### REQUIRED ACTION
From the listing below, extract each entry exactly as written, minus the images.

○ ○ ○

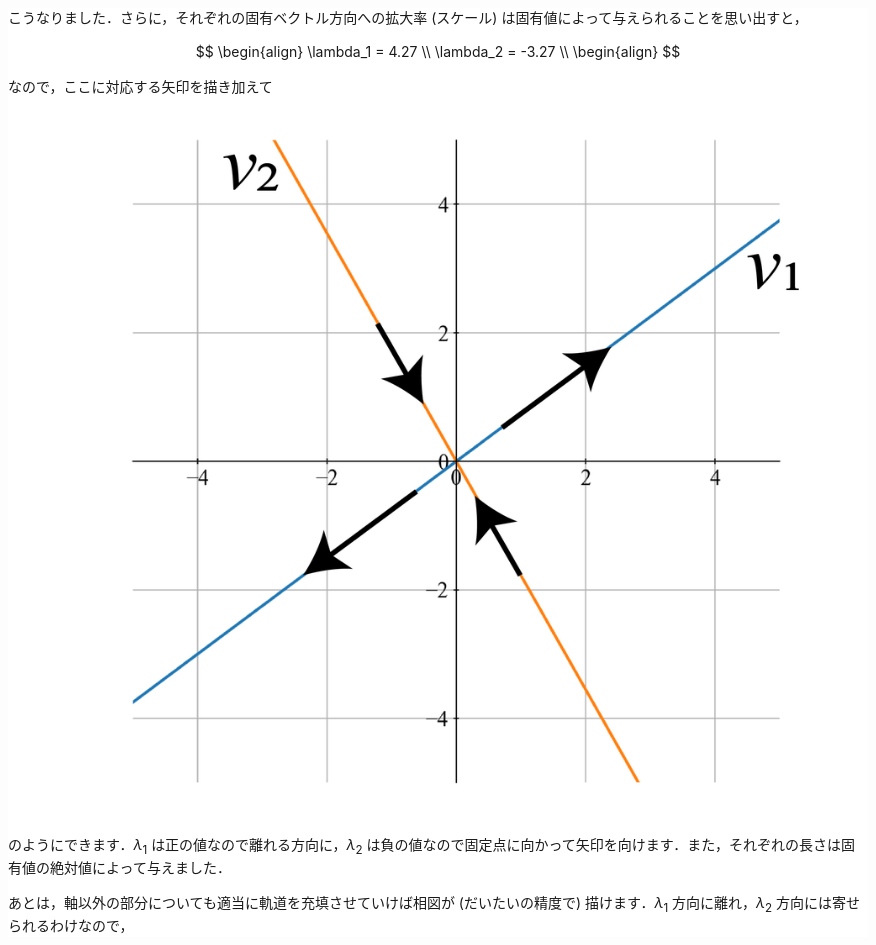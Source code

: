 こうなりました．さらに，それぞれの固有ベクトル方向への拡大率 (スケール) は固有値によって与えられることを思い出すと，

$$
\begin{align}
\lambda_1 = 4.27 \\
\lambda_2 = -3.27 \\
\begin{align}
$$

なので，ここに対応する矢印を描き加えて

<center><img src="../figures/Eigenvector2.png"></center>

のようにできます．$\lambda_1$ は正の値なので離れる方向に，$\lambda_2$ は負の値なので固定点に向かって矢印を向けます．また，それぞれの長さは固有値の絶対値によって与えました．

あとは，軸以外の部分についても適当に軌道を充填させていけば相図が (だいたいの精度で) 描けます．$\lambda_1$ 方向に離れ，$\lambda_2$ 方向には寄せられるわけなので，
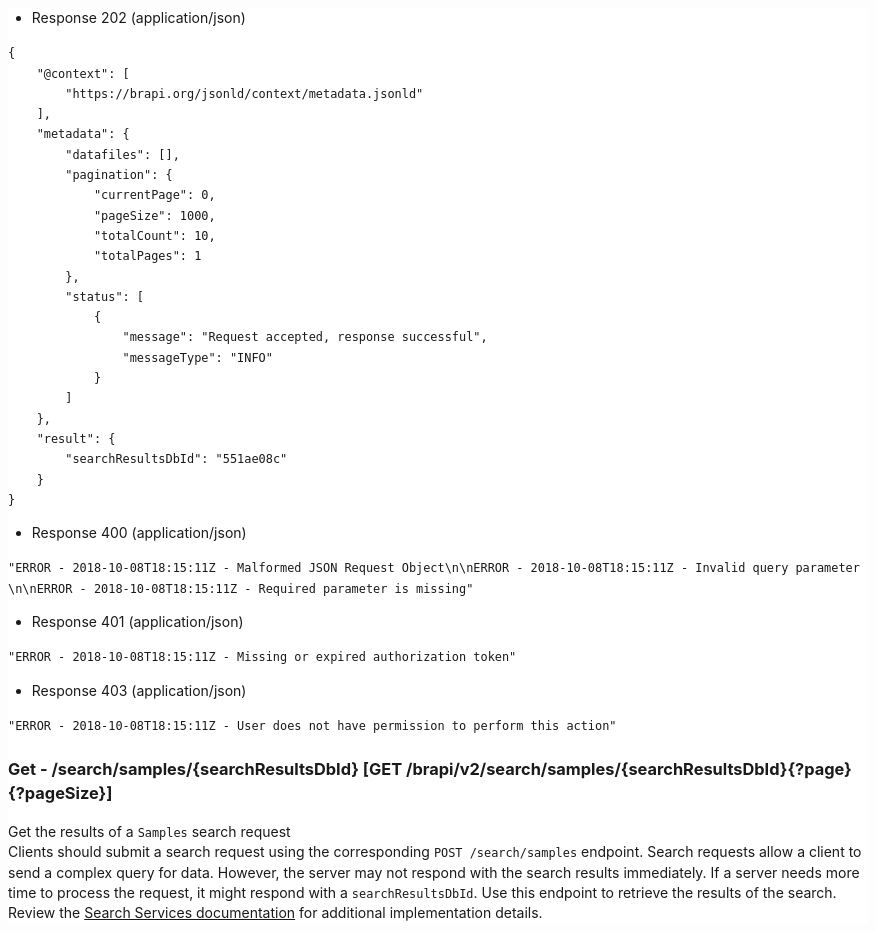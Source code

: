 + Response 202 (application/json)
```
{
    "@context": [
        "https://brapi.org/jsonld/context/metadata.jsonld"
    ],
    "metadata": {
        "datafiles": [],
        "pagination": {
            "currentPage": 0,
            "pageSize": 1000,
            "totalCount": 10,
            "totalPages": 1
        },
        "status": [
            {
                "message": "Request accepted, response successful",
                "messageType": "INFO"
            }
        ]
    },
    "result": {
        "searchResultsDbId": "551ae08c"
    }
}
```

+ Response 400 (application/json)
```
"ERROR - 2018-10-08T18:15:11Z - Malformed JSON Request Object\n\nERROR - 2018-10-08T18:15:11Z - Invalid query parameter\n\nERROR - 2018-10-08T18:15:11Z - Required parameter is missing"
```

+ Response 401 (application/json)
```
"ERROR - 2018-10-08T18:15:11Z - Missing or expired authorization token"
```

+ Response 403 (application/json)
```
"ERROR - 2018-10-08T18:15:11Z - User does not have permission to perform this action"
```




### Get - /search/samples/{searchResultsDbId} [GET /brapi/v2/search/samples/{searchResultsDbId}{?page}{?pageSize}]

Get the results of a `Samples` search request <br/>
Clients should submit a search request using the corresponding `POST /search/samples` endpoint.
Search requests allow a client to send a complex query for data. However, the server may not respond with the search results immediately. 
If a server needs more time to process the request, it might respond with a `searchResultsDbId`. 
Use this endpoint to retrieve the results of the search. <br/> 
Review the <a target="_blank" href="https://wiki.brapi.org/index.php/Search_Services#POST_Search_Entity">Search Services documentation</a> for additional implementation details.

○ ○ ○

### ANSWER SECTION
Source code

: こうなりました．さらに，それぞれの固有ベクトル方向への拡大率 (スケール) は固有値によって与えられることを思い出すと，

$$
\begin{align}
\lambda_1 = 4.27 \\
\lambda_2 = -3.27 \\
\begin{align}
$$

なので，ここに対応する矢印を描き加えて

<center><img src="../figures/Eigenvector2.png"></center>

のようにできます．$\lambda_1$ は正の値なので離れる方向に，$\lambda_2$ は負の値なので固定点に向かって矢印を向けます．また，それぞれの長さは固有値の絶対値によって与えました．

あとは，軸以外の部分についても適当に軌道を充填させていけば相図が (だいたいの精度で) 描けます．$\lambda_1$ 方向に離れ，$\lambda_2$ 方向には寄せられるわけなので，
Source code

: + Response 202 (application/json)
```
{
    "@context": [
        "https://brapi.org/jsonld/context/metadata.jsonld"
    ],
    "metadata": {
        "datafiles": [],
        "pagination": {
            "currentPage": 0,
            "pageSize": 1000,
            "totalCount": 10,
            "totalPages": 1
        },
        "status": [
            {
                "message": "Request accepted, response successful",
                "messageType": "INFO"
            }
        ]
    },
    "result": {
        "searchResultsDbId": "551ae08c"
    }
}
```

+ Response 400 (application/json)
```
"ERROR - 2018-10-08T18:15:11Z - Malformed JSON Request Object\n\nERROR - 2018-10-08T18:15:11Z - Invalid query parameter\n\nERROR - 2018-10-08T18:15:11Z - Required parameter is missing"
```

+ Response 401 (application/json)
```
"ERROR - 2018-10-08T18:15:11Z - Missing or expired authorization token"
```

+ Response 403 (application/json)
```
"ERROR - 2018-10-08T18:15:11Z - User does not have permission to perform this action"
```




### Get - /search/samples/{searchResultsDbId} [GET /brapi/v2/search/samples/{searchResultsDbId}{?page}{?pageSize}]

Get the results of a `Samples` search request <br/>
Clients should submit a search request using the corresponding `POST /search/samples` endpoint.
Search requests allow a client to send a complex query for data. However, the server may not respond with the search results immediately. 
If a server needs more time to process the request, it might respond with a `searchResultsDbId`. 
Use this endpoint to retrieve the results of the search. <br/> 
Review the <a target="_blank" href="https://wiki.brapi.org/index.php/Search_Services#POST_Search_Entity">Search Services documentation</a> for additional implementation details.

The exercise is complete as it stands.